SFST thesis for this strangle
The market-implied 1-standard-deviation range for SFST extends from approximately $31.66 on the downside to $78.18 on the upside. A SFST long strangle is the OTM cousin of the straddle: lower up-front cost but the underlying has to travel further past either OTM strike before the position turns profitable at expiration. Current SFST IV rank near 91.20% sits in the upper third of its 1-year distribution, which historically reverts; this raises the bar for premium-buying structures and lowers it for premium-selling structures on SFST at 147.70%. As a Financial Services name, SFST options can move on sector-level news flow (peer earnings, regulatory updates, industry-specific macro data) in addition to SFST-specific events.
SFST strangle positions are structurally neutral / high-volatility (long premium, OTM); the modeled P&L assumes European-style exercise at expiration and ignores early assignment, transaction costs, dividends paid before expiry on the stock leg (when present), and the bid-ask spread on the listed chain. SFST positions also carry Financial Services sector concentration risk; news flow inside the sector (peer earnings, regulatory shifts, supply-chain headlines) can move SFST alongside the broader basket even when SFST-specific fundamentals are unchanged. Always rebuild the position from current SFST chain quotes before placing a trade.
Frequently asked questions
- What is a strangle on SFST?
- A strangle on SFST is the strangle strategy applied to SFST (stock). The strategy is structurally neutral / high-volatility (long premium, OTM): A long strangle buys an OTM call and an OTM put at offset strikes, cheaper than a straddle but requiring a larger underlying move to profit since both wings start out-of-the-money. With SFST stock trading near $54.92, the strikes shown on this page are snapped to the nearest listed SFST chain strike and the premiums come straight from the end-of-day bid/ask midpoint.
- How are SFST strangle max profit and max loss calculated?
- Upside max profit is unbounded; downside max profit is bounded at the put strike minus the combined debit (reached at zero). Max loss equals the combined debit times 100 (reached anywhere between the two OTM strikes). Two breakevens at call-strike plus debit and put-strike minus debit. For the SFST strangle priced from the end-of-day chain at a 30-day expiry (ATM IV 147.70%), the computed maximum profit is unbounded per contract and the computed maximum loss is unbounded per contract. Live intraday quotes will differ as the chain moves through the trading session.
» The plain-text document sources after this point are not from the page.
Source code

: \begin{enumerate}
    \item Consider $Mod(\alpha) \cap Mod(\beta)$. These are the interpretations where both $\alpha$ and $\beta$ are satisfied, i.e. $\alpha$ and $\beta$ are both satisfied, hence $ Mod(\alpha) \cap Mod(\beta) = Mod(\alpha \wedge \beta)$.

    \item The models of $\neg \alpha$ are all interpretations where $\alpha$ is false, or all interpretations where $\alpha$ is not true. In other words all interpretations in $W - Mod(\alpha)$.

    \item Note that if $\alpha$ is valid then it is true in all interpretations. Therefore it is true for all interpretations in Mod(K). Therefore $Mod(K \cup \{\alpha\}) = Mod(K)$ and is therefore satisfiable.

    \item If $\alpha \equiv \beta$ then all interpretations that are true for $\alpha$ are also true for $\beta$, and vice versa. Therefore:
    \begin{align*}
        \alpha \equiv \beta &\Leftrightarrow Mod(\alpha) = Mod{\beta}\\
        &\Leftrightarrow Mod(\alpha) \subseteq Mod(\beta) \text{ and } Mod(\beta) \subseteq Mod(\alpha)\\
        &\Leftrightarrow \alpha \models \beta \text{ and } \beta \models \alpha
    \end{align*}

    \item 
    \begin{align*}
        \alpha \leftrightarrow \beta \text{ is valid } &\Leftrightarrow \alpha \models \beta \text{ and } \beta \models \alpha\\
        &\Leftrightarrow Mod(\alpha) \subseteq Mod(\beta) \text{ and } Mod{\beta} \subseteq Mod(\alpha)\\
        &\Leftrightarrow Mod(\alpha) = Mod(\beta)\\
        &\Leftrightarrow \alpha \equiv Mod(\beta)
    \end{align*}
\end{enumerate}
- What is the breakeven for a SFST strangle?
- The breakeven for the SFST strangle priced on this page is no defined breakeven on the modeled curve at expiration, derived from end-of-day chain premiums. Breakeven is the underlying price at which the strategy's P&L crosses zero ignoring transaction costs and assignment risk. The current SFST market-implied 1-standard-deviation expected move is approximately 42.34%; if the move sits well outside the breakeven distance, the structure's risk-reward becomes correspondingly tighter.
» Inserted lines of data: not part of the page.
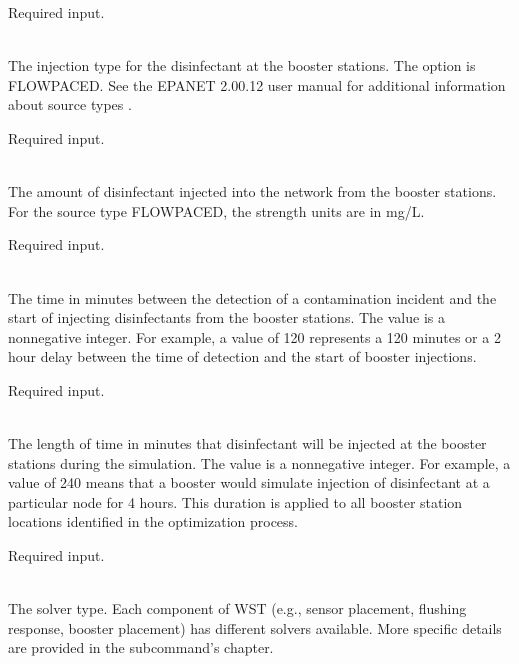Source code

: \begin{description}[topsep=0pt,parsep=0.5em,itemsep=-0.4em]
\begin{description}[topsep=0pt,parsep=0.5em,itemsep=-0.4em]
                Required input.
    \item[{type}]\hfill
\\The injection type for the disinfectant at the booster stations. The option is FLOWPACED. 
                See the EPANET 2.00.12 user manual for additional information about source types \cite{EPANETusermanual}.
                
                Required input.
    \item[{strength}]\hfill
\\The amount of disinfectant injected into the network from the booster stations. 
                For the source type FLOWPACED, the strength units are in mg/L.
            
                Required input.
    \item[{response time}]\hfill
\\The time in minutes between the detection of a contamination incident and 
                the start of injecting disinfectants from the booster stations. The value 
                is a nonnegative integer. For example, a value of 120 represents 
                a 120 minutes or a 2 hour delay between the time of detection and 
                the start of booster injections.
                
                Required input.
    \item[{duration}]\hfill
\\The length of time in minutes that disinfectant will be injected at the booster 
                stations during the simulation.	The value is a nonnegative integer. For example, 
                a value of 240 means that a booster would simulate injection of disinfectant 
                at a particular node for 4 hours. This duration is applied to all booster 
                station locations identified in the optimization process.
                
                Required input.
  \end{description}
  \item[{solver}]\hfill
  \begin{description}[topsep=0pt,parsep=0.5em,itemsep=-0.4em]
    \item[{type}]\hfill
\\The solver type. Each component of WST
				(e.g., sensor placement, flushing response, booster 
				placement) has different 
				solvers available. More specific details are provided in 
				the subcommand's chapter.
                

\end{description}
\end{description}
- When should you consider a strangle on SFST?
- Strangles on SFST are the cheaper cousin of the straddle - traders use them when they want a large directional move but are willing to give up the inner-strike sensitivity in exchange for a lower up-front debit on the SFST chain.
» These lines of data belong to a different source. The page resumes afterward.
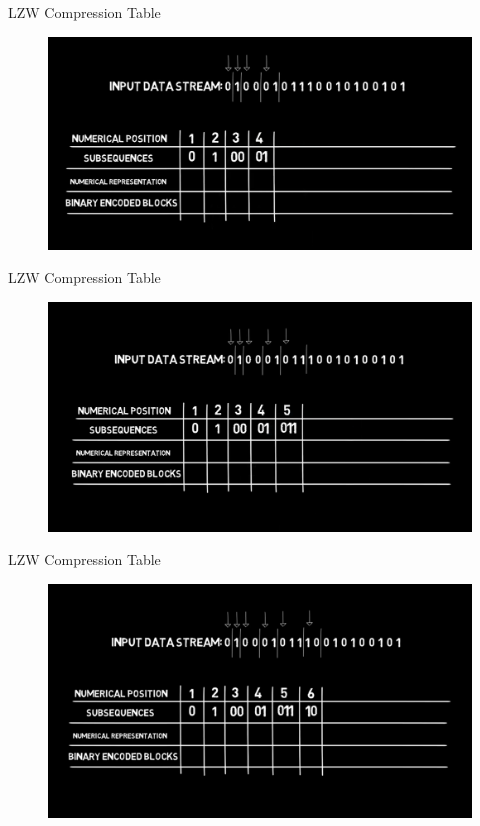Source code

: \documentclass{beamer}
\begin{document}
\begin{frame}[fragile]{LZW Compression Table}
\begin{figure}
\centering
\includegraphics[width=\textwidth]{assets/4.png}
\end{figure}
\end{frame}
\begin{frame}[fragile]{LZW Compression Table}
\begin{figure}
\centering
\includegraphics[width=\textwidth]{assets/5.png}
\end{figure}
\end{frame}
\begin{frame}[fragile]{LZW Compression Table}
\begin{figure}
\centering
\includegraphics[width=\textwidth]{assets/6.png}
\end{figure}
\end{frame}
\end{document}
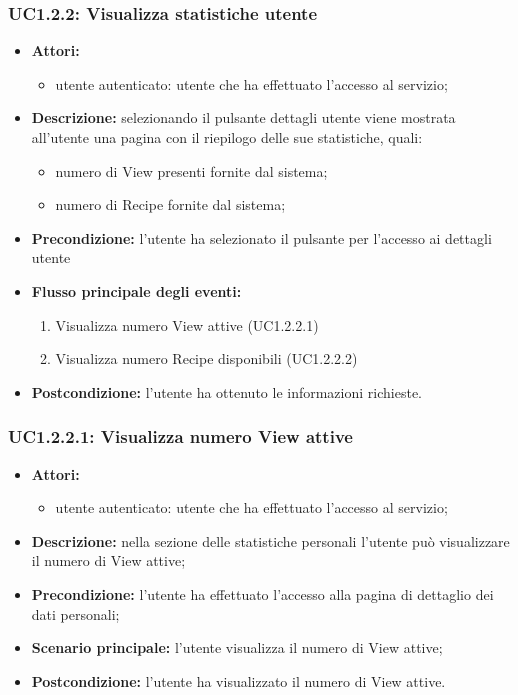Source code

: \subsubsection{UC1.2.2: Visualizza statistiche utente}
\begin{itemize}
	\item \textbf{Attori:}
	\begin{itemize}
		\item utente autenticato: utente che ha effettuato l'accesso al servizio;
	\end{itemize}
	\item \textbf{Descrizione:} selezionando il pulsante dettagli utente viene mostrata all'utente una pagina con il riepilogo delle sue statistiche, quali:
	\begin{itemize}
		\item numero di View presenti fornite dal sistema;
		\item numero di Recipe fornite dal sistema;
	\end{itemize}
  \item \textbf{Precondizione:} l'utente ha selezionato il pulsante per l'accesso ai dettagli utente
	\item \textbf{Flusso principale degli eventi:}
	\begin{enumerate}
		\item Visualizza numero View attive (UC1.2.2.1)
		\item Visualizza numero Recipe disponibili (UC1.2.2.2)
	\end{enumerate}
	\item \textbf{Postcondizione:} l'utente ha ottenuto le informazioni richieste.
\end{itemize}

\subsubsection{UC1.2.2.1: Visualizza numero View attive}
\begin{itemize}
	\item \textbf{Attori:}
	\begin{itemize}
		\item utente autenticato: utente che ha effettuato l'accesso al servizio;
	\end{itemize}
	\item \textbf{Descrizione:} nella sezione delle statistiche personali l'utente può visualizzare il numero di View attive;
	\item \textbf{Precondizione:} l'utente ha effettuato l'accesso alla pagina di dettaglio dei dati personali;
	\item \textbf{Scenario principale:} l'utente visualizza il numero di View attive;
	\item \textbf{Postcondizione:} l'utente ha visualizzato il numero di View attive.
\end{itemize}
- How does current SFST implied volatility affect this strangle?
- SFST ATM IV is at 147.70% with IV rank near 91.20%, which is elevated relative to its 1-year range. Premium-selling structures (covered call, cash-secured put, iron condor) generally look more attractive when IV rank is high; premium-buying structures (long call, long put, debit spreads) are more expensive in that regime.